Here's an attempt to make the "definition" correct. A test generally is defined by a test statistic $T$ and a "discrepancy" $d$ (see below), and a p-value is $P_{H_0}\{d(T,H_0)\ge d(t,H_0)\}$, where $d$ is a suitably defined discrepancy function between a value of the test statistic $T$ (where $t$ is the actual value observed in the data) and what is "expected" under the $H_0$.

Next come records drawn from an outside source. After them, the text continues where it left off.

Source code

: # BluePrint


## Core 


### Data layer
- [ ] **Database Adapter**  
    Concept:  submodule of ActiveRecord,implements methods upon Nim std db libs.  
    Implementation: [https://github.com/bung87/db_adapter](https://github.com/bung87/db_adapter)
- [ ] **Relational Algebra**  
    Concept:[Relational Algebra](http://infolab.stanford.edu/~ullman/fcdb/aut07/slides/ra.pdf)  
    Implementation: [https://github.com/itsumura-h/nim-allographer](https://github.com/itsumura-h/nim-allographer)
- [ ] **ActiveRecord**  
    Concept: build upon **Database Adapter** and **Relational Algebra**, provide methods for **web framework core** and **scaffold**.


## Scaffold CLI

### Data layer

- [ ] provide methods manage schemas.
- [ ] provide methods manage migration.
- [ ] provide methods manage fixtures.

One way of defining $T$ and $d$ is to set up an alternative $H_1$ and to choose $T$ and $d$ so that optimal rejection probability at any fixed level $\alpha$ is achieved under $H_1$. This is Neyman and Pearson's approach, and it may require side conditions such as the test being unbiased, because for example in the two-sided case otherwise uniform optimality under $H_1$ cannot be achieved.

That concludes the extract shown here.